- About this exercise
The entries below contain a stretch that opens with the line containing "### Requisites" and closes with the line containing "This project is"; set down that stretch exactly, both ends included, and nothing else.

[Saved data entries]
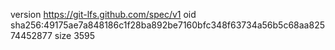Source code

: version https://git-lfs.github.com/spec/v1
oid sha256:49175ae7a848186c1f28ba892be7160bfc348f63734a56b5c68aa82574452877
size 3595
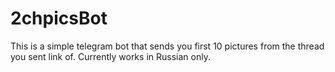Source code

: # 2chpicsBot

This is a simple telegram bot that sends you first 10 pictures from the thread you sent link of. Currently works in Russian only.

---

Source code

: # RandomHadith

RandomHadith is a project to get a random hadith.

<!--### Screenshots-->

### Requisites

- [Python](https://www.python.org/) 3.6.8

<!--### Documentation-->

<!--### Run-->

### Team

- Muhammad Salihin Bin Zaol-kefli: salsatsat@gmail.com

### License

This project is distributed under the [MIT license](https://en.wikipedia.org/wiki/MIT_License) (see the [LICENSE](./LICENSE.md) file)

- Answer to this problem
### Requisites

- [Python](https://www.python.org/) 3.6.8

<!--### Documentation-->

<!--### Run-->

### Team

- Muhammad Salihin Bin Zaol-kefli: salsatsat@gmail.com

### License

This project is distributed under the [MIT license](https://en.wikipedia.org/wiki/MIT_License) (see the [LICENSE](./LICENSE.md) file)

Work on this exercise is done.